Джессика держала меня за руку и хмурила густые брови, а я покусывал губу и не знал с чего начать.
- Матье, - тихо сказала она, и голос её слабо дрожал.
- Да?
- Ты глупый и скудоумный дурак, достойный лишь прогнивших потрохов слепой мышицы, - сказала она, заставив меня улыбнуться. – Не улыбайся. Я серьезна.
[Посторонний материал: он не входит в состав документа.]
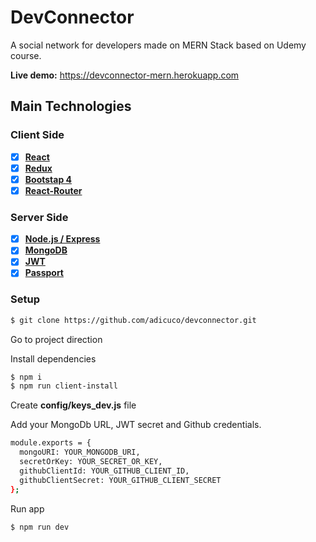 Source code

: # DevConnector
A social network for developers made on MERN Stack based on Udemy course.


**Live demo:** <https://devconnector-mern.herokuapp.com>
 
 ## Main Technologies

### Client Side

* [x] **[React](https://github.com/facebook/react)**
* [x] **[Redux](https://github.com/reactjs/redux)**
* [x] **[Bootstap 4](https://github.com/twbs/bootstrap/tree/v4-dev)**
* [x] **[React-Router](https://github.com/ReactTraining/react-router)**

### Server Side

* [x] **[Node.js / Express](https://github.com/expressjs/express)**
* [x] **[MongoDB](https://github.com/mongodb/mongo)**
* [x] **[JWT](https://github.com/auth0/node-jsonwebtoken)**
* [x] **[Passport](http://www.passportjs.org/)**

### Setup

```bash
$ git clone https://github.com/adicuco/devconnector.git
```

Go to project direction

Install dependencies

```bash
$ npm i
$ npm run client-install
```

Create **config/keys_dev.js** file

Add your MongoDb URL, JWT secret and Github credentials.

```bash
module.exports = {
  mongoURI: YOUR_MONGODB_URI,
  secretOrKey: YOUR_SECRET_OR_KEY,
  githubClientId: YOUR_GITHUB_CLIENT_ID,
  githubClientSecret: YOUR_GITHUB_CLIENT_SECRET
};
```

Run app

```bash
$ npm run dev
```
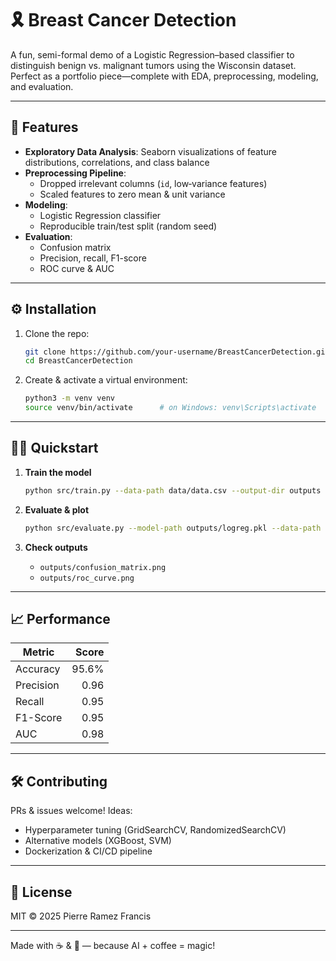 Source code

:# 🎗️ Breast Cancer Detection

A fun, semi-formal demo of a Logistic Regression–based classifier to distinguish benign vs. malignant tumors using the Wisconsin dataset. Perfect as a portfolio piece—complete with EDA, preprocessing, modeling, and evaluation.

---

## 🚀 Features

- **Exploratory Data Analysis**: Seaborn visualizations of feature distributions, correlations, and class balance  
- **Preprocessing Pipeline**:  
  - Dropped irrelevant columns (`id`, low‑variance features)  
  - Scaled features to zero mean & unit variance  
- **Modeling**:  
  - Logistic Regression classifier  
  - Reproducible train/test split (random seed)  
- **Evaluation**:  
  - Confusion matrix  
  - Precision, recall, F1-score  
  - ROC curve & AUC

---



## ⚙️ Installation

1. Clone the repo:  
   ```bash
   git clone https://github.com/your-username/BreastCancerDetection.git
   cd BreastCancerDetection
   ```

2. Create & activate a virtual environment:

   ```bash
   python3 -m venv venv
   source venv/bin/activate      # on Windows: venv\Scripts\activate
   ```
---

## 🚴‍♀️ Quickstart

1. **Train the model**

   ```bash
   python src/train.py --data-path data/data.csv --output-dir outputs
   ```
2. **Evaluate & plot**

   ```bash
   python src/evaluate.py --model-path outputs/logreg.pkl --data-path data/data.csv --output-dir outputs
   ```
3. **Check outputs**

   * `outputs/confusion_matrix.png`
   * `outputs/roc_curve.png`

---

## 📈 Performance

| Metric    | Score |
| --------- | ----: |
| Accuracy  | 95.6% |
| Precision |  0.96 |
| Recall    |  0.95 |
| F1-Score  |  0.95 |
| AUC       |  0.98 |

---

## 🛠️ Contributing

PRs & issues welcome! Ideas:

* Hyperparameter tuning (GridSearchCV, RandomizedSearchCV)
* Alternative models (XGBoost, SVM)
* Dockerization & CI/CD pipeline

---

## 📜 License

MIT © 2025 Pierre Ramez Francis

---

Made with ☕ & 🤖 — because AI + coffee = magic!

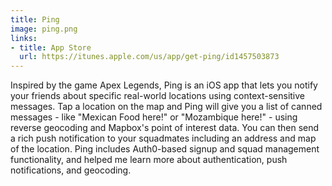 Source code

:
 ```yaml
---
title: Ping
image: ping.png
links:
- title: App Store
  url: https://itunes.apple.com/us/app/get-ping/id1457503873
---
```


Inspired by the game Apex Legends, Ping is an iOS app that lets you notify your friends about specific real-world locations using context-sensitive messages. Tap a location on the map and Ping will give you a list of canned messages - like "Mexican Food here!" or "Mozambique here!" - using reverse geocoding and Mapbox's point of interest data.  You can then send a rich push notification to your squadmates including an address and map of the location. Ping includes Auth0-based signup and squad management functionality, and helped me learn more about authentication, push notifications, and geocoding.
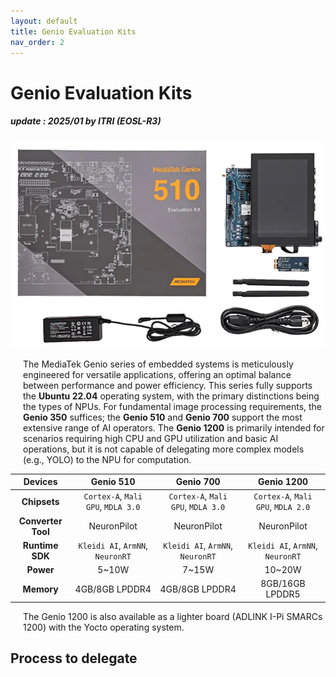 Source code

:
 ```yaml
---
layout: default
title: Genio Evaluation Kits
nav_order: 2
---
```


# Genio Evaluation Kits
##### update : 2025/01 by ITRI (EOSL-R3)

<div align="center">
<img src="assets/images/pages/genio_510_evk.png" width="560"/>
</div>

<div style="margin-left: 20px;">
<p>The MediaTek Genio series of embedded systems is meticulously engineered for versatile applications, offering an optimal balance between performance and power efficiency. This series fully supports the <strong>Ubuntu 22.04</strong> operating system, with the primary distinctions being the types of NPUs. For fundamental image processing requirements, the <strong>Genio 350</strong> suffices; the <strong>Genio 510</strong> and <strong>Genio 700</strong> support the most extensive range of AI operators. The <strong>Genio 1200</strong> is primarily intended for scenarios requiring high CPU and GPU utilization and basic AI operations, but it is not capable of delegating more complex models (e.g., YOLO) to the NPU for computation.</p>
</div>

|  Devices     | Genio 510     | Genio 700     | Genio 1200     |
| :----------: |:-------------:|:-------------:|:--------------:|
| **Chipsets** |  `Cortex-A`, `Mali GPU`, `MDLA 3.0` |   `Cortex-A`, `Mali GPU`, `MDLA 3.0` |   `Cortex-A`, `Mali GPU`, `MDLA 2.0` |
| **Converter Tool**   | NeuronPilot                         | NeuronPilot                          | NeuronPilot                          |
| **Runtime SDK**      | `Kleidi AI`, `ArmNN`, `NeuronRT`| `Kleidi AI`, `ArmNN`, `NeuronRT` | `Kleidi AI`, `ArmNN`, `NeuronRT` |
| **Power**    | 5~10W         | 7~15W         | 10~20W         |
| **Memory**   | 4GB/8GB LPDDR4 | 4GB/8GB LPDDR4 | 8GB/16GB LPDDR5 |

<div style="margin-left: 20px;">
<p>The Genio 1200 is also available as a lighter board (ADLINK I-Pi SMARCs 1200) with the Yocto operating system.</p>
</div>

## Process to delegate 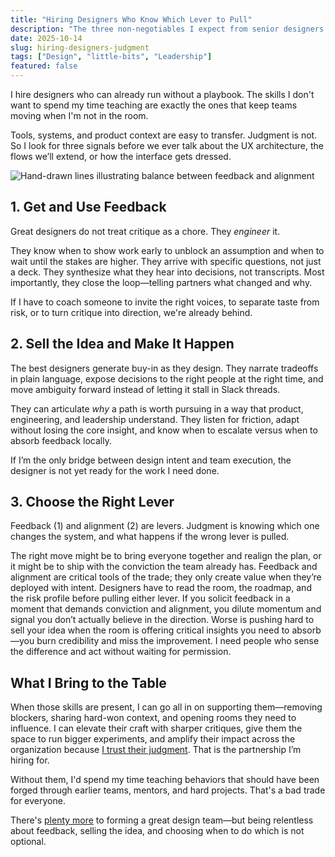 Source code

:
 ```yaml
---
title: "Hiring Designers Who Know Which Lever to Pull"
description: "The three non-negotiables I expect from senior designers: relentless feedback, selling the work, and knowing when each skill should lead."
date: 2025-10-14
slug: hiring-designers-judgment
tags: ["Design", "little-bits", "Leadership"]
featured: false
---
```


I hire designers who can already run without a playbook. The skills I don't want to spend my time teaching are exactly the ones that keep teams moving when I'm not in the room.

Tools, systems, and product context are easy to transfer. Judgment is not. So I look for three signals before we ever talk about the UX architecture, the flows we’ll extend, or how the interface gets dressed.

![Hand-drawn lines illustrating balance between feedback and alignment](/images/hand-3.png)

## 1. Get and Use Feedback

Great designers do not treat critique as a chore. They *engineer* it.

They know when to show work early to unblock an assumption and when to wait until the stakes are higher. They arrive with specific questions, not just a deck. They synthesize what they hear into decisions, not transcripts. Most importantly, they close the loop—telling partners what changed and why.

If I have to coach someone to invite the right voices, to separate taste from risk, or to turn critique into direction, we're already behind.

## 2. Sell the Idea and Make It Happen

The best designers generate buy-in as they design. They narrate tradeoffs in plain language, expose decisions to the right people at the right time, and move ambiguity forward instead of letting it stall in Slack threads.

They can articulate *why* a path is worth pursuing in a way that product, engineering, and leadership understand. They listen for friction, adapt without losing the core insight, and know when to escalate versus when to absorb feedback locally.

If I’m the only bridge between design intent and team execution, the designer is not yet ready for the work I need done.

## 3. Choose the Right Lever

Feedback (1) and alignment (2) are levers. Judgment is knowing which one changes the system, and what happens if the wrong lever is pulled.

The right move might be to bring everyone together and realign the plan, or it might be to ship with the conviction the team already has. Feedback and alignment are critical tools of the trade; they only create value when they’re deployed with intent. Designers have to read the room, the roadmap, and the risk profile before pulling either lever. If you solicit feedback in a moment that demands conviction and alignment, you dilute momentum and signal you don’t actually believe in the direction. Worse is pushing hard to sell your idea when the room is offering critical insights you need to absorb—you burn credibility and miss the improvement. I need people who sense the difference and act without waiting for permission.

## What I Bring to the Table

When those skills are present, I can go all in on supporting them—removing blockers, sharing hard-won context, and opening rooms they need to influence. I can elevate their craft with sharper critiques, give them the space to run bigger experiments, and amplify their impact across the organization because [I trust their judgment](http://localhost:4321/blog/let-go-and-trust). That is the partnership I’m hiring for.

Without them, I'd spend my time teaching behaviors that should have been forged through earlier teams, mentors, and hard projects. That's a bad trade for everyone.

There's [plenty more](http://localhost:4321/blog/finding-balance-in-leadership) to forming a great design team—but being relentless about feedback, selling the idea, and choosing when to do which is not optional.
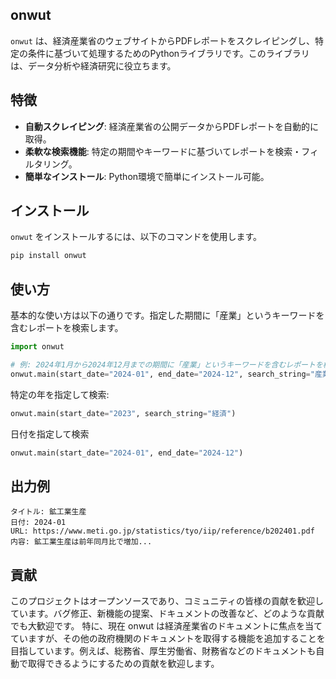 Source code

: ## onwut

`onwut` は、経済産業省のウェブサイトからPDFレポートをスクレイピングし、特定の条件に基づいて処理するためのPythonライブラリです。このライブラリは、データ分析や経済研究に役立ちます。

## 特徴
- **自動スクレイピング**: 経済産業省の公開データからPDFレポートを自動的に取得。
- **柔軟な検索機能**: 特定の期間やキーワードに基づいてレポートを検索・フィルタリング。
- **簡単なインストール**: Python環境で簡単にインストール可能。

## インストール
`onwut` をインストールするには、以下のコマンドを使用します。

```bash
pip install onwut
```

## 使い方
基本的な使い方は以下の通りです。指定した期間に「産業」というキーワードを含むレポートを検索します。
```python
import onwut

# 例: 2024年1月から2024年12月までの期間に「産業」というキーワードを含むレポートを検索
onwut.main(start_date="2024-01", end_date="2024-12", search_string="産業")
```
特定の年を指定して検索:
```python
onwut.main(start_date="2023", search_string="経済")
```
日付を指定して検索
```python
onwut.main(start_date="2024-01", end_date="2024-12")
```

## 出力例
```
タイトル: 鉱工業生産
日付: 2024-01
URL: https://www.meti.go.jp/statistics/tyo/iip/reference/b202401.pdf
内容: 鉱工業生産は前年同月比で増加...
```
## 貢献
このプロジェクトはオープンソースであり、コミュニティの皆様の貢献を歓迎しています。バグ修正、新機能の提案、ドキュメントの改善など、どのような貢献でも大歓迎です。
特に、現在 onwut は経済産業省のドキュメントに焦点を当てていますが、その他の政府機関のドキュメントを取得する機能を追加することを目指しています。例えば、総務省、厚生労働省、財務省などのドキュメントも自動で取得できるようにするための貢献を歓迎します。


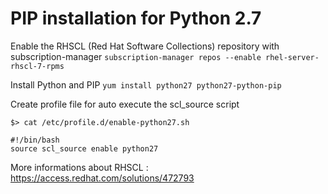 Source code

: # PIP installation for Python 2.7

Enable the RHSCL (Red Hat Software Collections) repository with subscription-manager
`subscription-manager repos --enable rhel-server-rhscl-7-rpms`

Install Python and PIP
`yum install python27 python27-python-pip`

Create profile file for auto execute the scl_source script
```
$> cat /etc/profile.d/enable-python27.sh

#!/bin/bash
source scl_source enable python27
```

More informations about RHSCL : https://access.redhat.com/solutions/472793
Ты хитрый плут и обольститель глупых баронских дочек, которых имают недоумки по семнадцать раз на дню.
- Да, я такой, - честно ответил я, решив не начинать свое рыцарство со лжи. – Скудоумный и вырвижопный дурак, достойный лишь отрыжки своего господина.
- Правда? – она заглянула мне в глаза и кивнула. – Вижу, что правда.
- Я должен был найти тебя, - сказал я, вздохнув. Не так-то просто делиться чем-то, что очень тщательно всегда хранил в душе и обойтись при этом без ненужных вульгарностей. – Должен был бежать за телегой, на которой ты уезжала, и стереть ноги в кровь, но догнать.
- Да. Должен был, - ответила она, прижавшись. Её волосы щекотали мне нос и губы, но я не шевелился. Я наслаждался этим. Наслаждался тяжестью её черных волос, лежащих на моем плече. Она отстранилась на миг и снова посмотрела мне в глаза. – И много дев ты переимал в странствиях, подцепив гадкие болезни?
- Немного, - ответил я, решив, что для правды хватит. – Болезней не было вообще. Мой Джулиус кристально чист, как непорочный гриб, что ночью дождливой из-под земли вылазит.
- Ты их любил? – и воздух зазвенел от этого вопроса. Я улыбнулся и покачал головой.
- Мне было грустно, Джессика. О какой любви ты говоришь? Я уехал из дома в расстроенных чувствах, мерз под снегом и мок под дождем, вдыхая заразные ветры своего господина, жрущего клятый свиной рубец. Мне хотелось тепла. Твоего и только. Искал я его везде, но так и не нашел. Немного их было, Джессика, но ни одна не приблизилась хоть чем-то к тебе.
- А Беатрис? – пытливо спросила она.
- Меня её отец поймал. Почти как нас с тобой твой папа-хмырь.